Closed jonathanronen closed 2 years ago

jonathanronen commented 6 years ago

These lines https://github.com/BIMSBbioinfo/pigx_rnaseq/blob/master/scripts/deseqReport.Rmd.in#L138-L139 remove spaces from sample names.

I assume this was done to trim leading/trailing whitespace, @borauyar ? If so, I suggest we trim using something like

gsub("^\\s+|\\s+$", "", x)

and not

gsub(' ', '', x)

as the former only removes whitespace from the head and tail of the string, and the latter (current implementation) removes spaces from inside the string too.

Or perhaps there is a different reason for this being there?

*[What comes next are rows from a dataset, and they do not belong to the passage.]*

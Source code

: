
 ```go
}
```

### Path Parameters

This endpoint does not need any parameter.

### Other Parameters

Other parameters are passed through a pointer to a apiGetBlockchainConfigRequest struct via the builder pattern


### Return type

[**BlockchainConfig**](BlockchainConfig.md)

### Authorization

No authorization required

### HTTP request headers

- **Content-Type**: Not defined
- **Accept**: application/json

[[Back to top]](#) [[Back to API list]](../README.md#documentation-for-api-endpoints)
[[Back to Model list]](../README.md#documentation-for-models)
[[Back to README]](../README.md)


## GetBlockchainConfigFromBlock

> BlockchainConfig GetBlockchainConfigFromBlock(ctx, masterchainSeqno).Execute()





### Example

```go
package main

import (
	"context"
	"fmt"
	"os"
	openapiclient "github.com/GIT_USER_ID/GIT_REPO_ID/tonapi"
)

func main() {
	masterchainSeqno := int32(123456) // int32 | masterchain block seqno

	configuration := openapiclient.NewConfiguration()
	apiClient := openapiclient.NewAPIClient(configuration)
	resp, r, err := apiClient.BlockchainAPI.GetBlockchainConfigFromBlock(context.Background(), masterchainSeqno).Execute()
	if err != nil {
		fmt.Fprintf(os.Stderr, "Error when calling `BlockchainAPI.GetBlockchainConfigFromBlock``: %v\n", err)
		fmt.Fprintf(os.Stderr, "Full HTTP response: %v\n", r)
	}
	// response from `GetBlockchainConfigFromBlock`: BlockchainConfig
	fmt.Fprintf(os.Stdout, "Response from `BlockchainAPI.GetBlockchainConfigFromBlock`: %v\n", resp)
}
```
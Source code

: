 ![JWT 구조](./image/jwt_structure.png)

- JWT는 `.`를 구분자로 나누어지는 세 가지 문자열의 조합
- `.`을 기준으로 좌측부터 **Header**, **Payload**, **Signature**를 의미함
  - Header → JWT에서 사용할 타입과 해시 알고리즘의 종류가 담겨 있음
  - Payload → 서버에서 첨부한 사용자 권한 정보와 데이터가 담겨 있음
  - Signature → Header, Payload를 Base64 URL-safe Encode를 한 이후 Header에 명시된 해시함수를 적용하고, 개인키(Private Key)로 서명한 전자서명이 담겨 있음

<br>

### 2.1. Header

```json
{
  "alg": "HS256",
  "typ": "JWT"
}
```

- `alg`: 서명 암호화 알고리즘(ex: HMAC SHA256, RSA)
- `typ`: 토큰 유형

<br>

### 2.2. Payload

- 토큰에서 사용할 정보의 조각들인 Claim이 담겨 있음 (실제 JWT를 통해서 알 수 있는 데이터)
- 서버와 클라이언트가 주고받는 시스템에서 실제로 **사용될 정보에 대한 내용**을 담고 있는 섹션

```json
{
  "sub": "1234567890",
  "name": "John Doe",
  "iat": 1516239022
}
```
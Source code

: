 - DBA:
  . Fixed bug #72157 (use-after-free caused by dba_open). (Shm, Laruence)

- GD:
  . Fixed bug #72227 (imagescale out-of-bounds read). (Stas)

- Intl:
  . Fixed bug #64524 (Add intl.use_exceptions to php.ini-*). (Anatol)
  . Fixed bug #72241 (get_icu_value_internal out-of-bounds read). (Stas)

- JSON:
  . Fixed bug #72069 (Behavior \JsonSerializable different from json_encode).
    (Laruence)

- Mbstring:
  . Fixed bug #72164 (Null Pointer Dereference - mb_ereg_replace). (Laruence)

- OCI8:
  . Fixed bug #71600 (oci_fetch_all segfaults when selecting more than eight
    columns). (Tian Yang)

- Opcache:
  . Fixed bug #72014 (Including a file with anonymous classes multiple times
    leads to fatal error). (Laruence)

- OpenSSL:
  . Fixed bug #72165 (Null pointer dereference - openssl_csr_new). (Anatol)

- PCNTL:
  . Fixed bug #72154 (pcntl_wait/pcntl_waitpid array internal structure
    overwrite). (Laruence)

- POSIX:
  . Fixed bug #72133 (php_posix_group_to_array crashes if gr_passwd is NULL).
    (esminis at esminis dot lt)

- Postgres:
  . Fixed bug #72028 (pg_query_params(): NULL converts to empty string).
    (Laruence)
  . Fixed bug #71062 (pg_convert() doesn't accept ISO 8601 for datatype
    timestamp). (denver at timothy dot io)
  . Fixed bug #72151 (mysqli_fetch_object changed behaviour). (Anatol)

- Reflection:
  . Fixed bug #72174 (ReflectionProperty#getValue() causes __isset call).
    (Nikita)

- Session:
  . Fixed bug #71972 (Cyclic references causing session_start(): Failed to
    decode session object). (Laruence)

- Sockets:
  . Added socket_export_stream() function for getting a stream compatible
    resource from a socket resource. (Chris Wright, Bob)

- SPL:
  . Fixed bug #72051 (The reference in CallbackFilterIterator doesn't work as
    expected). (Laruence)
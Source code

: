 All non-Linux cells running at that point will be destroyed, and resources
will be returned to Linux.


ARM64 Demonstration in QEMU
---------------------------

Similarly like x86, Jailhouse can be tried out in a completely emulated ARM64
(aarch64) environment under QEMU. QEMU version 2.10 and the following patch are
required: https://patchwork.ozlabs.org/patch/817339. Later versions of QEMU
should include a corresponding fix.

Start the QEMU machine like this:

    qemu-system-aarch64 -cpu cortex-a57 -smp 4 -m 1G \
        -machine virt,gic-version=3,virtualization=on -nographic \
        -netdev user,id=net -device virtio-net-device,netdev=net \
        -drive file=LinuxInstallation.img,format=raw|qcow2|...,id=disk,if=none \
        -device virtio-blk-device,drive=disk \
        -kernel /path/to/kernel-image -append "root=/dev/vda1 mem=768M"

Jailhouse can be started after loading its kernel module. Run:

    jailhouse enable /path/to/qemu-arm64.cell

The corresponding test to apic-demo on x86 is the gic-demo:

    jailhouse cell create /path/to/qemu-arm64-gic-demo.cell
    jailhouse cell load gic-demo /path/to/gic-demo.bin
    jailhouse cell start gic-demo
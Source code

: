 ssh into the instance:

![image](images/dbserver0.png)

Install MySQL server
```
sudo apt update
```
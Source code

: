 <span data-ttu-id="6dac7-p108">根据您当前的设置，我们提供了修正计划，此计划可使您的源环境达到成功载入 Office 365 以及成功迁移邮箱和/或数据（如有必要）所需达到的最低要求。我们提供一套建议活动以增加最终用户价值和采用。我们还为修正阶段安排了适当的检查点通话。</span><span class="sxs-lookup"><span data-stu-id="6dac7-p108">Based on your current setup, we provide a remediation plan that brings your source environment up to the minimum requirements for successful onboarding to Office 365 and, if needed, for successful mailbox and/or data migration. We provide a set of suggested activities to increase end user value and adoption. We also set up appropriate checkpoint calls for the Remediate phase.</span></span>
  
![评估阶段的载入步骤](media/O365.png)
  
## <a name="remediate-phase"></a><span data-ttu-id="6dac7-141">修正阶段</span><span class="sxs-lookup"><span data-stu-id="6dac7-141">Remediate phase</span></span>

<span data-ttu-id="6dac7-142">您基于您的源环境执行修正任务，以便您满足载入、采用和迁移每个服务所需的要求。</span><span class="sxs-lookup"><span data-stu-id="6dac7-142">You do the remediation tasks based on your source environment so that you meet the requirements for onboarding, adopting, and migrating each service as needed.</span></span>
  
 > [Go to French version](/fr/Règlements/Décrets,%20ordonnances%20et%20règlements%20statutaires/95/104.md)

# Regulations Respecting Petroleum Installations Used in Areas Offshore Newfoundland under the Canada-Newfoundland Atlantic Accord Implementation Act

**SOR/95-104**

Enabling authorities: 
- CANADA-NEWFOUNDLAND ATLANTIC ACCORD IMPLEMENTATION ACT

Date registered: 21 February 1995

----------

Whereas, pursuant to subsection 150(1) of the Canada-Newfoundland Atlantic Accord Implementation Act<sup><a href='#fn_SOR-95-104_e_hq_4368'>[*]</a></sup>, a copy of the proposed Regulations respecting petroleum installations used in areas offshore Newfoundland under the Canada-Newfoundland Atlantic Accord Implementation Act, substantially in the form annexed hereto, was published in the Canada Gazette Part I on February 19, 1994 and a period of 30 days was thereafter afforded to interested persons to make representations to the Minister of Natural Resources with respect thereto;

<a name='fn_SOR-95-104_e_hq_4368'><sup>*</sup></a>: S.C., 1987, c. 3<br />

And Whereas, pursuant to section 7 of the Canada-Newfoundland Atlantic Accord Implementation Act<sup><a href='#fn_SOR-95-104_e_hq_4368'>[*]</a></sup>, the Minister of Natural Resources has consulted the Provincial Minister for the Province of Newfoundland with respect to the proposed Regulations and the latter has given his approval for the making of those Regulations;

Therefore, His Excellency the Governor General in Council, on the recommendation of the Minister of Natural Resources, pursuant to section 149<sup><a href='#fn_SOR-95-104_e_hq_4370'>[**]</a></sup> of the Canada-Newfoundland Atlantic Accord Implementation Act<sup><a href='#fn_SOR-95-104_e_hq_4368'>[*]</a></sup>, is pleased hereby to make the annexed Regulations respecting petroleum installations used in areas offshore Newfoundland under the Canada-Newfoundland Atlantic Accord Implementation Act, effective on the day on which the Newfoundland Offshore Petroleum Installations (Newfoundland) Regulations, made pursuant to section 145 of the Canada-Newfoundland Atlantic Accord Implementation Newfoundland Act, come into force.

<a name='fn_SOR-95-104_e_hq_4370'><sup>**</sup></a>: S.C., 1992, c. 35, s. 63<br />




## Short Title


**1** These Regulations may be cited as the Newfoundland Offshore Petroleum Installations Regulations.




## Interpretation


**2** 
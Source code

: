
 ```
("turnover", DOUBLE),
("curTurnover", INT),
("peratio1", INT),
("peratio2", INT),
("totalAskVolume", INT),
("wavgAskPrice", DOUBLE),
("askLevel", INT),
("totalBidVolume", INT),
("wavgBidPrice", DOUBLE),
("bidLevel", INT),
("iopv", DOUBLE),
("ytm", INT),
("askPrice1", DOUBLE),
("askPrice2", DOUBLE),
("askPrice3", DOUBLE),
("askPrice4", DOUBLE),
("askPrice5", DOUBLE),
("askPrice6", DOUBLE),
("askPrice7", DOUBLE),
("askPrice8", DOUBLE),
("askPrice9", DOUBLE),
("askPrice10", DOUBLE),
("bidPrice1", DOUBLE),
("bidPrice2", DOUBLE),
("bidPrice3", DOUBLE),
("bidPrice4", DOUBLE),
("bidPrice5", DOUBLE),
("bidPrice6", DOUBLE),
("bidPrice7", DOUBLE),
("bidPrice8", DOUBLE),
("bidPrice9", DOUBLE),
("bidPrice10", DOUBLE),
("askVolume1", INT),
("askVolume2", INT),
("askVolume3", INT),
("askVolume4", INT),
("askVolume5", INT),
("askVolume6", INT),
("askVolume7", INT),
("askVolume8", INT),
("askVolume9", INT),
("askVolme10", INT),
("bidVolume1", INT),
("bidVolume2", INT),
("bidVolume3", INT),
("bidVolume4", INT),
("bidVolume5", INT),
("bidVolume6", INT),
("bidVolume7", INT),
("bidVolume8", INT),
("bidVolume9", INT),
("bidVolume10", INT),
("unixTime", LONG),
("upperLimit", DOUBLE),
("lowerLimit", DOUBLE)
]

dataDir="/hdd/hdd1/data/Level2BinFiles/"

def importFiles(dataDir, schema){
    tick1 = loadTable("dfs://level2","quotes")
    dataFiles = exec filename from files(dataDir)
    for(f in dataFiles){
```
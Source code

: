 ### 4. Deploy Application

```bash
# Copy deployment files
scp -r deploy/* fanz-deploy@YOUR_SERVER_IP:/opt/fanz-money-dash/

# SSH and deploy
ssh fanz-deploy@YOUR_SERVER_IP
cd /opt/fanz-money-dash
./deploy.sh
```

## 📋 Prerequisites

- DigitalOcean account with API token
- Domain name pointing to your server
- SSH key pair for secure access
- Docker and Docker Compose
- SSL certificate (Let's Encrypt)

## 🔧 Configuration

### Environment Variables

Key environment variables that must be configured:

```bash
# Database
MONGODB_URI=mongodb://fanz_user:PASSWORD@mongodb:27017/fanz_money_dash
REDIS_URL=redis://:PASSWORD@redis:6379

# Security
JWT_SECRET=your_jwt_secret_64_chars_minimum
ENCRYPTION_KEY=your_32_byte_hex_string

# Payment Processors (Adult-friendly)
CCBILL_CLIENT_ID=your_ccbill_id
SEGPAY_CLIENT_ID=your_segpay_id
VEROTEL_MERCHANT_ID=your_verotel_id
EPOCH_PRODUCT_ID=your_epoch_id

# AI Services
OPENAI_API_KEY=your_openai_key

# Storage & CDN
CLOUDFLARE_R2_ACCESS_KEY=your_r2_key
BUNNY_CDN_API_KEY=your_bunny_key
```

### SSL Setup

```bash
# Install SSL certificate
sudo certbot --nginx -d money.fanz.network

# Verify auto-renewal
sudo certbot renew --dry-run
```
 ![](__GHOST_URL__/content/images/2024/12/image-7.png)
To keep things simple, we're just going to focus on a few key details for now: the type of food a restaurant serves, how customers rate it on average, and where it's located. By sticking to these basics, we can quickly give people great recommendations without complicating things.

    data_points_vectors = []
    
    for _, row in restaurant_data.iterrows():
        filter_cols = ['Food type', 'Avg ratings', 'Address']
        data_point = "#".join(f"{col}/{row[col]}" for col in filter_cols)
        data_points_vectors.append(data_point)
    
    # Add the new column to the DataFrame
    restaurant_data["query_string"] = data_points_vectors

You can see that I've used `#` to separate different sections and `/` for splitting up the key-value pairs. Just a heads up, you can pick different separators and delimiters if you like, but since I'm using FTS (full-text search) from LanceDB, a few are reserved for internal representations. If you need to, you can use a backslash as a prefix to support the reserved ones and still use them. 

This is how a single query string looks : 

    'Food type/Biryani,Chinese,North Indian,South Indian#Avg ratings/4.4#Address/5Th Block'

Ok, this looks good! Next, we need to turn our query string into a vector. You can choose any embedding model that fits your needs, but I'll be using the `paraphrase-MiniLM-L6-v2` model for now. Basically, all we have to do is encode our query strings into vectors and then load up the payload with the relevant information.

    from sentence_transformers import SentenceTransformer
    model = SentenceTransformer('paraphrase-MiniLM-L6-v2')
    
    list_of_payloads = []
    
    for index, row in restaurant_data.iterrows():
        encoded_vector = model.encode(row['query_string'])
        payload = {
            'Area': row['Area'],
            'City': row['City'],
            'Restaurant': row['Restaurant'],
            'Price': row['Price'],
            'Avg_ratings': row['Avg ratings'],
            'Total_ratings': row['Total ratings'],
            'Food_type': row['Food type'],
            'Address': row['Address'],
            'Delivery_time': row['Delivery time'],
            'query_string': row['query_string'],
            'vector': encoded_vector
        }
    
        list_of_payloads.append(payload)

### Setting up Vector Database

Or perhaps we should leave it as is, which means spaces are not allowed in sample types and covariates?

borauyar commented 6 years ago

Yes, you are right. We should remove only leading/trailing whitespaces, but also we shouldn't allow spaces in the sample names. They are later turned into column names in R objects, which would be converted into dots. Sample names can be used as rownames of an object, while they can be used as column names of another object. Often, we want to match the rownames with column names. Then we should make sure that they are kept the same everywhere. Maybe we could convert the spaces in sample names into underscores and print a warning about this conversion.

borauyar commented 6 years ago

allow spaces in sample names

borauyar commented 3 years ago

https://github.com/BIMSBbioinfo/pigx_rnaseq/issues/56